Suddenly, the art installation was featured in the student newspaper and the Vanderbilt University Provost, Richard McCarty sent out an e-mail reminding the entire student body that "our university deplores any language that intimidates, causes pain, or degrades any person."
For those of you still unaware of the severe implications of posting that phrase to a wall, allow me to fill you in. "ARBEIT MACHT FREI" were the three words that stood above the gate through which prisoners entered Auschwitz. The words were constructed by forced laborers skilled in metalwork and erected by Nazi order in 1940. The bottom round of the 'B' in "ARBEIT" is smaller than the top round arousing suspicions that the metal workers deliberately made this mistake as a warning to incoming prisoners.

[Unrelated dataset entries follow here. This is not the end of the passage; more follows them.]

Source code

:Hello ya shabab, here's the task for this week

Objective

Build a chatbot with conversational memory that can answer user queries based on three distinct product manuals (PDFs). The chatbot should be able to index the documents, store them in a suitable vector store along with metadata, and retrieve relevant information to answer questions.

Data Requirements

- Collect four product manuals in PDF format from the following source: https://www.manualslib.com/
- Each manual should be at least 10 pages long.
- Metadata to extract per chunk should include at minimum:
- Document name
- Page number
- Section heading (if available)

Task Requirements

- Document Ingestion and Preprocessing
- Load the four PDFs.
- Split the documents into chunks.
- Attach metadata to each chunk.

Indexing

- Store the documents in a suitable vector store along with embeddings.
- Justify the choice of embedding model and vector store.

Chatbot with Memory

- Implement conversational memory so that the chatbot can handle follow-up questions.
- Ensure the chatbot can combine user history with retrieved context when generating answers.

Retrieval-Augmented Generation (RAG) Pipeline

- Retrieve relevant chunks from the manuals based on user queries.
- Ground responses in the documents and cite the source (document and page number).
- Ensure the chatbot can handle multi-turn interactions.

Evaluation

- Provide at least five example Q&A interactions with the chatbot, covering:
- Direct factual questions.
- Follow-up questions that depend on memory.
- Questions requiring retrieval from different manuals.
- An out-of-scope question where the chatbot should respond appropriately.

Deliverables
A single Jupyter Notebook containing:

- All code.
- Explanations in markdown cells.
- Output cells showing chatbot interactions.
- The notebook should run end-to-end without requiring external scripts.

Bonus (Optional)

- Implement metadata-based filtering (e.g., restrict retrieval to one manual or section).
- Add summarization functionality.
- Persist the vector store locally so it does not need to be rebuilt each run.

Discovering the profoundly dark connotation of "ARBEIT MACHT FREI" made me shiver. First of all, I am Jewish and the memory of the Holocaust continues to haunt our entire community. That said, has our generation let an instance of twisted Nazi humor that disparaged the six million slip from our memories so soon? How could I not know the meaning of that phrase? I could blame myself, but I wasn't alone in my ignorance. Many of my classmates were likewise oblivious. The artist himself claims he did know that "ARBEIT MACHT FREI" are three words irrevocably tied to an ideology that swept six million people off the face of this earth. An engineering student from Kentucky, he claims that he just "wanted to get people thinking and talking about the idea that work makes us free" as if anything could ever release the phrase of its' dark connotations.
Education efforts everywhere need to be redoubled if students at the university with the oldest Holocaust lecture series do not understand the connotations behind "ARBEIT MACHT FREI."
Holocaust education should not be a choice. Every university student and perhaps every conscientious citizen should understand the kind of edifice that allowed for death camps that killed millions if we want to prevent future Holocausts and "never forget."
As Eli Wiesel wrote in Night, his book on surviving the holocaust, "To forget the dead would be akin to killing them a second time." I shudder at the thought that we would let such a travesty occur.